**Problem to work on:**
From the entries that follow, copy each line in which "transakcija" appears.

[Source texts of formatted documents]
>>>>>

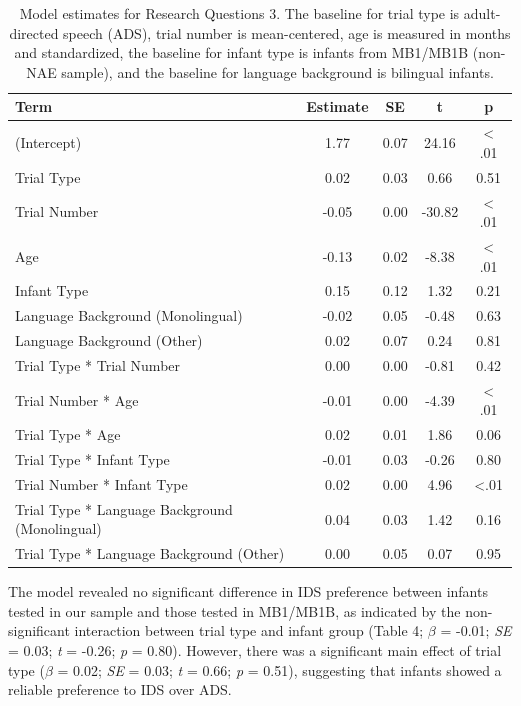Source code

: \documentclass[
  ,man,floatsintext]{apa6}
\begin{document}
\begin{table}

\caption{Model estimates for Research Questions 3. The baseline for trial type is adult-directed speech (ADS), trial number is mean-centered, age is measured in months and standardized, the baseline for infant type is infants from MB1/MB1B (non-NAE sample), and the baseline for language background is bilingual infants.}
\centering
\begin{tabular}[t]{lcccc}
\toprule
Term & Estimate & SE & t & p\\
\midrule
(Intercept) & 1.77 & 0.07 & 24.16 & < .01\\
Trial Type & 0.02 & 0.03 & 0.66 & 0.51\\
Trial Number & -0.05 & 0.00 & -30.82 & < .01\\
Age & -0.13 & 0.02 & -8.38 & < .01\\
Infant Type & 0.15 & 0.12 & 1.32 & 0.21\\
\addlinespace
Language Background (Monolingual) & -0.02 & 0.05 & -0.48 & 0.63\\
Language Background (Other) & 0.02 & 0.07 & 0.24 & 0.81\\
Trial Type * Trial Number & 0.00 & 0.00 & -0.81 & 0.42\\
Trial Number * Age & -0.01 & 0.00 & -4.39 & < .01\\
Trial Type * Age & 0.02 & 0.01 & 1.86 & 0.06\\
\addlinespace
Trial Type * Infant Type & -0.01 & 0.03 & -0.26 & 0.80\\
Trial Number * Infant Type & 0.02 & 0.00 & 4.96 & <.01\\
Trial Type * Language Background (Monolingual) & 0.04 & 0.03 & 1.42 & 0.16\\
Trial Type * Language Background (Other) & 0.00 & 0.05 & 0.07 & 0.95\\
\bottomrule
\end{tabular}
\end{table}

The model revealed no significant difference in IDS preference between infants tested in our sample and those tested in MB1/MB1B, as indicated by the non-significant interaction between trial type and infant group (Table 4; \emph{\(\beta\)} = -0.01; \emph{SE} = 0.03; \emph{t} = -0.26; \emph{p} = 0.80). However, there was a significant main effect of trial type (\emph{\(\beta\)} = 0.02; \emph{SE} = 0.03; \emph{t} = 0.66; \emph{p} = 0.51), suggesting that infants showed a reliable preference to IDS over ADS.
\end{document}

<<<<<
>>>>>

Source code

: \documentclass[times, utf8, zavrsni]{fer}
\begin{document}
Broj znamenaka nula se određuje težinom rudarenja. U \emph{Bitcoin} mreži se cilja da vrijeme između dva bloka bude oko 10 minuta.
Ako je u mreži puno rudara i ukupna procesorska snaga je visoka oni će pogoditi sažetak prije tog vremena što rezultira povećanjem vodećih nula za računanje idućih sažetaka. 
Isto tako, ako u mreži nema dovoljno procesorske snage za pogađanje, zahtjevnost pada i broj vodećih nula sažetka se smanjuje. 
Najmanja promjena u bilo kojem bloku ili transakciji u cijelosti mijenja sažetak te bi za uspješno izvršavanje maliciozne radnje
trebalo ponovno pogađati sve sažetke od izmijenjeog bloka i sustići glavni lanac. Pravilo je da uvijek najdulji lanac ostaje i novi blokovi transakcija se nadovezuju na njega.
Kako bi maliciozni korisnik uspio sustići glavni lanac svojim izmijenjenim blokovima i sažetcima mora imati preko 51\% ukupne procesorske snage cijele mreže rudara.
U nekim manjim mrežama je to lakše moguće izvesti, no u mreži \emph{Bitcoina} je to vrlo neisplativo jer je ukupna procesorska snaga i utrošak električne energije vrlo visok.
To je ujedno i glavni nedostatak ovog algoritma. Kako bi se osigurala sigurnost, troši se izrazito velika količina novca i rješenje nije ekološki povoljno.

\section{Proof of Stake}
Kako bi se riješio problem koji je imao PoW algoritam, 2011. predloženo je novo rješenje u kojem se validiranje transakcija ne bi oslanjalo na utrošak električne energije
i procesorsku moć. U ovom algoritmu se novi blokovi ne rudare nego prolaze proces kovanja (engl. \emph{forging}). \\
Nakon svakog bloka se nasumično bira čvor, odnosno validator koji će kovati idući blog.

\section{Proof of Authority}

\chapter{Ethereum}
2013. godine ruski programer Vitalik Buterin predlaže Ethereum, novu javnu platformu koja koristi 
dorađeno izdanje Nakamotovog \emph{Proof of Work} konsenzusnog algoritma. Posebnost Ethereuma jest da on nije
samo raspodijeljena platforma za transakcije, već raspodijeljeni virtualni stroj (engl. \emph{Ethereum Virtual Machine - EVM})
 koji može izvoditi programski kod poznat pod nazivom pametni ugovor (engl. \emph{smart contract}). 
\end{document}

<<<<<

**Result for this exercise:**
trebalo ponovno pogađati sve sažetke od izmijenjeog bloka i sustići glavni lanac. Pravilo je da uvijek najdulji lanac ostaje i novi blokovi transakcija se nadovezuju na njega.
Kako bi se riješio problem koji je imao PoW algoritam, 2011. predloženo je novo rješenje u kojem se validiranje transakcija ne bi oslanjalo na utrošak električne energije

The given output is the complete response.